Vitamin Supplement Use in a Low-Risk Population of US Male Physicians and Subsequent Cardiovascular Mortality

Although basic research suggests that vitamins may have an important role in the prevention of cardiovascular disease (CVD), the data from cohort studies and clinical trials are inconclusive. We explored the association of vitamin E, ascorbic acid (vitamin C), and multivitamins with CVD and total mortality in a large prospective cohort study of 83 639 male physicians without history of CVD or cancer residing in the United States. At baseline, use of vitamin E, vitamin C, and multivitamin supplements was provided by a self-administered questionnaire. Mortality from CVD and coronary heart disease (CHD) was assessed by death certificate review.

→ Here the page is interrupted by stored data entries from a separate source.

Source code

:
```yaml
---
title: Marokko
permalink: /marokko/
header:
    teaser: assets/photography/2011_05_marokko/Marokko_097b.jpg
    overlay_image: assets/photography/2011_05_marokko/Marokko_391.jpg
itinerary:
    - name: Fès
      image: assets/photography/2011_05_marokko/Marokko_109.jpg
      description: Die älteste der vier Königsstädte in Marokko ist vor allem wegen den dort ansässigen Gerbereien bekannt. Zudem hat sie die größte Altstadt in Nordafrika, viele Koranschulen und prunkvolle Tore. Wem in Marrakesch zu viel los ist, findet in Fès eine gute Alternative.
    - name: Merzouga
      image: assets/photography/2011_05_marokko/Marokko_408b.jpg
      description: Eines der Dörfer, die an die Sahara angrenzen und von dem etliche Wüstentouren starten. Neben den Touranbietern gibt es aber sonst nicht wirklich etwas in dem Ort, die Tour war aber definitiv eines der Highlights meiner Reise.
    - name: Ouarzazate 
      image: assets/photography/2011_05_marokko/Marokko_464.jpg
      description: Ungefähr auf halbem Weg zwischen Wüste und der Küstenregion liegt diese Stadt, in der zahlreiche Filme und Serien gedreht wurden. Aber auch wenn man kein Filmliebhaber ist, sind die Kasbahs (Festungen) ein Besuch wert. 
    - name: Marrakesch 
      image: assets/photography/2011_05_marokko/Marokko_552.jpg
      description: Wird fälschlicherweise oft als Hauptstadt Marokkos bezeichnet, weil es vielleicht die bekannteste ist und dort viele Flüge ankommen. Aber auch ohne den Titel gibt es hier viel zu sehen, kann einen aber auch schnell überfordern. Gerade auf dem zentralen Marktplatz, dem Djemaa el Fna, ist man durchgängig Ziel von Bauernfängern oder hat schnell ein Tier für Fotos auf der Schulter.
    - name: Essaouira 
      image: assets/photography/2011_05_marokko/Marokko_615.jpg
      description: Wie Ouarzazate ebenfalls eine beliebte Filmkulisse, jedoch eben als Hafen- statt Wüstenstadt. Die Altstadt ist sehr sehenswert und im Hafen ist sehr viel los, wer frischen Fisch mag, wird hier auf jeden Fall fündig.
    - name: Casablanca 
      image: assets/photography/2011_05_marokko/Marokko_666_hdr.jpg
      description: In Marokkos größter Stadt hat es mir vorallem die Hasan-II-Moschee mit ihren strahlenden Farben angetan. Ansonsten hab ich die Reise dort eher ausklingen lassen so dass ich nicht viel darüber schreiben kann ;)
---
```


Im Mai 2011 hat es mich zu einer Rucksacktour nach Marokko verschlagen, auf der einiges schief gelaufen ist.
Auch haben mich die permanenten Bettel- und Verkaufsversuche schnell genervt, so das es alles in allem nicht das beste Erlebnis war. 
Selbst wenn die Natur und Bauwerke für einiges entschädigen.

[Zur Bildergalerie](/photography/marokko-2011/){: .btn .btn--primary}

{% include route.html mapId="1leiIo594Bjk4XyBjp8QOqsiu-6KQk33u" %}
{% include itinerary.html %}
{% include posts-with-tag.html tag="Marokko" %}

Use of supplements was reported by 29% of the participants. During a mean follow-up of 5.5 years, there were 1037 CVD deaths including 608 CHD deaths. In this large cohort of apparently healthy US male physicians, self-selected supplementation with vitamin E, vitamin C, or multivitamins was not associated with a significant decrease in total CVD or CHD mortality. Data from ongoing large-scale randomized trials will be necessary to definitely establish small potential benefits of vitamin supplements on subsequent cardiovascular risk.

(SEE ARTICLE)


Effect of Fracture on the Health Care Use of Nursing Home Residents

Nursing home residents fracture at a rate as much as 11 times higher than age-matched community dwellers, but nothing is known about their health care use following fracture. Knowing the amount of care following fracture may help inform practice and determine the effects of fracture prevention on use and costs in this population. This study followed up 1427 randomly selected white female residents 65 years and older who resided in 47 randomly selected homes in Maryland for 18 months to compare health care utilization for those who fractured and those who did not. Residents who fractured were hospitalized 15 to 31 times as often as those who did not fracture in the month following fracture and at a higher rate again 3 to 12 months following fracture. Rates of emergency department use and contacts with physicians and therapists were also increased, the latter 2 for 12 months following fracture; rates for hip fracture patients decreased after 6 months, similar to community cohorts. Comparisons with community patients suggest that care may be less than what would be provided in other settings.